The festival started in Richmond in 2005 as the National Folk Festival, according to the festival’s website. The festival developed into the Richmond Folk Festival in 2008 after the National Folk Festival finished their scheduled three year stay.

Stephen Lecky, the director of events at Venture Richmond, has managed the festival since its start, according to Lecky. This year there will be over 800 volunteers, 30 performing acts and over 50 food and craft vendors, Lecky said.

“The festival has grown over the years to be the largest free folk festival in the country,” Lecky said. “If the weather is nice we will have roughly 200k people over the weekend.” 

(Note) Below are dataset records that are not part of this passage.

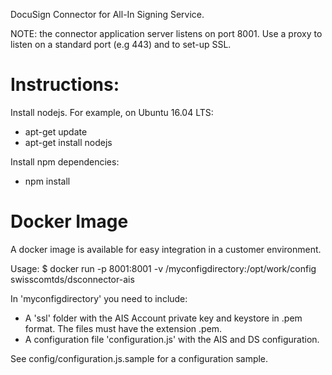 DocuSign Connector for All-In Signing Service.

NOTE: the connector application server listens on port 8001. Use a proxy to listen on a standard port (e.g 443) and to set-up SSL.

# Instructions:
Install nodejs. For example, on Ubuntu 16.04 LTS: 
- apt-get update
- apt-get install nodejs

Install npm dependencies:
- npm install

# Docker Image
A docker image is available for easy integration in a customer environment.

Usage:
$ docker run -p 8001:8001 -v /myconfigdirectory:/opt/work/config swisscomtds/dsconnector-ais

In 'myconfigdirectory' you need to include:
- A 'ssl' folder with the AIS Account private key and keystore in .pem format. The files must have the extension .pem.
- A configuration file 'configuration.js' with the AIS and DS configuration. 

See config/configuration.js.sample for a configuration sample.

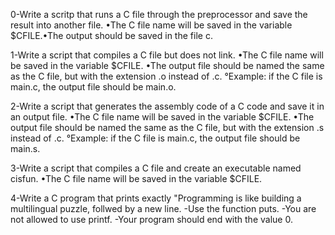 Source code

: 0-Write a scritp that runs a C file through the preprocessor and save the result into another file.
•The C file name will be saved in the variable $CFILE.•The output should be saved in the file c.

1-Write a script that compiles a C file but does not link.
•The C file name will be saved in the variable $CFILE.
•The output file should be named the same as the C file, but with the extension .o instead of .c.
    °Example: if the C file is main.c, the output file     should be main.o.

2-Write a script that generates the assembly code of a C code and save it in an output file.
•The C file name will be saved in the variable $CFILE.
•The output file should be named the same as the C file, but with the extension .s instead of .c.
    °Example: if the C file is main.c, the output file should be main.s.

3-Write a script that compiles a C file and create an executable named cisfun.
•The C file name will be saved in the variable $CFILE.

4-Write a C program that prints exactly "Programming is like building a multilingual puzzle, follwed by a new line.
-Use the function puts.
-You are not allowed to use printf.
-Your program should end with the value 0.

The festival can cater to all in the local community since it’s free, according to Lecky. 

“A lot of people might not have had the opportunity to attend a large-scale, world class event like this, and to do it in your own city for free is a great treat,” Lecky said. 

People can expect to see, taste and hear new things and enjoy Richmond’s downtown riverfront at the festival, according to Lecky. 

Similarly to Lecky, food vendor Ron Joseph has been a part of the Richmond Folk Festival since its start. 

“It’s all about the music and the culture and it just gets better every year,” Joseph said. “It’s just a great event.”

Joseph had owned Strawberry Street Cafe in Richmond for 30 years until he sold it in 2018, he said. Since 2019, he has owned Strawberry Street Events, a concession and catering company. 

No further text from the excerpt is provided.